GIVEN RECORDS Start Marker
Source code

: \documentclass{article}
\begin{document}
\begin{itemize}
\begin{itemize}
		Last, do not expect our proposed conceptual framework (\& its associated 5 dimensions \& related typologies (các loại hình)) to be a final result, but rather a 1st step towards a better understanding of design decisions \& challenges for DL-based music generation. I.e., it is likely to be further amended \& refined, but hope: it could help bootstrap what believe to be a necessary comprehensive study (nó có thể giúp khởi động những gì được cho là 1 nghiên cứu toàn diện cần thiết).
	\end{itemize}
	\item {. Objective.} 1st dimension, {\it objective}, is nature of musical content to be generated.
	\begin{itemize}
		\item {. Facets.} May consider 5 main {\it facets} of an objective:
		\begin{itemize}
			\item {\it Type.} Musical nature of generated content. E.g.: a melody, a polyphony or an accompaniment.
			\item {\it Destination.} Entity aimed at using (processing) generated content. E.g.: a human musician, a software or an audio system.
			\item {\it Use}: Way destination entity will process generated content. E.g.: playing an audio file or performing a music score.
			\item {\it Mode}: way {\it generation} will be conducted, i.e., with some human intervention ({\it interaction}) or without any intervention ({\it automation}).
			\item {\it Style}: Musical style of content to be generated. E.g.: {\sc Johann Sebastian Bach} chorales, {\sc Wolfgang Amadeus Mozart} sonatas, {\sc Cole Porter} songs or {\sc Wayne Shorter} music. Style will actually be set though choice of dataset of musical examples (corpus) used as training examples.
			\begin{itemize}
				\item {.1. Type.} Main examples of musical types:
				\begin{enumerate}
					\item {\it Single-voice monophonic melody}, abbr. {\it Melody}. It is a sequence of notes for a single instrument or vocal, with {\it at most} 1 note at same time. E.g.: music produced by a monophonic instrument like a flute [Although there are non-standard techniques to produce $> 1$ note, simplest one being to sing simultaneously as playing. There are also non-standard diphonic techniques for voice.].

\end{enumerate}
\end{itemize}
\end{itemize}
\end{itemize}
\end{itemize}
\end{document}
GIVEN RECORDS End Marker
## TRY IT
Go through the data above and copy each line in which "will" appears.

## ANSWER SECTION
			\item {\it Use}: Way destination entity will process generated content. E.g.: playing an audio file or performing a music score.
			\item {\it Mode}: way {\it generation} will be conducted, i.e., with some human intervention ({\it interaction}) or without any intervention ({\it automation}).
			\item {\it Style}: Musical style of content to be generated. E.g.: {\sc Johann Sebastian Bach} chorales, {\sc Wolfgang Amadeus Mozart} sonatas, {\sc Cole Porter} songs or {\sc Wayne Shorter} music. Style will actually be set though choice of dataset of musical examples (corpus) used as training examples.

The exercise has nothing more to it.